Giorgio pushed forward the hand holding the envelope. "In this hand I have three thousand Euros in cash. A 'golden goodbye', if you will. With that, you can travel anywhere, and set yourself up to enjoy a quiet life. Of course, you will enjoy such propitious bounty – the virtue of a peaceful existence is a self-evident good, and I'm sure that you wouldn't want to... excite matters through such indecorous actions as, say, discussing your career history with journalists."

Ryba swallowed nervously, and nodded.

"In my other hand, is something else of value." Giorgio was not so much speaking as announcing, giving voice in a resonant tone that carried over the field for the benefit of the spectators as much as it was for Ryba herself.

Giorgio relaxed his fingers and showed his palm.

Ryba knew what was coming – she'd read over the procedures of this 'playoff round' a hundred times before.
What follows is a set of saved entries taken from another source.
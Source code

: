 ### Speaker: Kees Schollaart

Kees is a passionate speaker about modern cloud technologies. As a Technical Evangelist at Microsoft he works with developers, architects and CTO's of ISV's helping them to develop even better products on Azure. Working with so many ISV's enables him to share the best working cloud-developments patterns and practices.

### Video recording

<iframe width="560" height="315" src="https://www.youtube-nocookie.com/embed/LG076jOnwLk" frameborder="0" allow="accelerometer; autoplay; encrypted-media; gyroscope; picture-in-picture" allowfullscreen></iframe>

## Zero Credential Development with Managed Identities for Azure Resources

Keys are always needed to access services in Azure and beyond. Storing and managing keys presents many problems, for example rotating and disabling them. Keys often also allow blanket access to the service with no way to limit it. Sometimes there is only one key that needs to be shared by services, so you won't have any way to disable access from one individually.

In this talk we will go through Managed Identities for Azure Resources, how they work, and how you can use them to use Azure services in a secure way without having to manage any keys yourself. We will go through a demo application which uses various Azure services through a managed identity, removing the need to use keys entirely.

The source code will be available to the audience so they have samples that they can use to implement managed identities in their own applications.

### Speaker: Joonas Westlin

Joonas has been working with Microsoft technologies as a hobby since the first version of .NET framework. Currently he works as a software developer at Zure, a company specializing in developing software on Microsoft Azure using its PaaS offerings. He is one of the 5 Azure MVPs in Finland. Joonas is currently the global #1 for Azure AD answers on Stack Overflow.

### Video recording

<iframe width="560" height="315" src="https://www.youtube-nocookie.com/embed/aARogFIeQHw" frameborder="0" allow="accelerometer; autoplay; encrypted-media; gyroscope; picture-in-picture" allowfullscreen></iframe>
If anything, though, that made what was coming worse. The thought of what was to come had danced in her head, conceptual and formless – and then with one movement it slammed back into tight, confined physicality with staggering force. Resting in Giorgio's opened fist was a small pewter medallion. Not much thicker than a coin, not much wider than an inch, and with no design more nuanced than the image of Enrico De Nicola, the first President of Italy – such that it might easily as dismissed as some cheap commemorative souvenir. Ryba knew different.

"A new marker." Giorgio said, suddenly quiet and personal. He leaned forward, his face deepening with concentration and intensity; the rest of the scene dissolved soundlessly into the early morning mists, and he was pinning his attention exclusively upon Ryba. "An extra life. A pass back into the competition. A fresh credit in the game.

"The choice is yours."

Ryba turned away. Her agent, Benete, watched her impassively. She turned another way. A sentinel line of suited bodyguards marked the perimeter like split-footed obelisks. She tried a third way. The visitors gathered together, an air of expectation stirring up into impatience. On the fourth point, the track leading back to the edge of the vineyard and the cars was unguarded, and clear.

She turned back. "Give me the marker." Ryba growled.

Giorgio smiled warmly, and then bowed his head. "I am your servant." He said humbly – then he flipped the marker like a coin. The little medallion span crazily, hard to spot when it did not glint in the diffuse light – Ryba threw out a hand to catch it, and missed, hearing only a faint pat as it landed in the grass. Grimacing, Ryba went down onto her knees to feel around and find the marker – and then froze with realisation. She turned her head up, from her knees, to see Giorgio standing tall above her.

"Signora Ryba Sedlacek, benvenuto di nuovo al gioco!"

Mistress Ryba Sedlacek, welcome back to the game!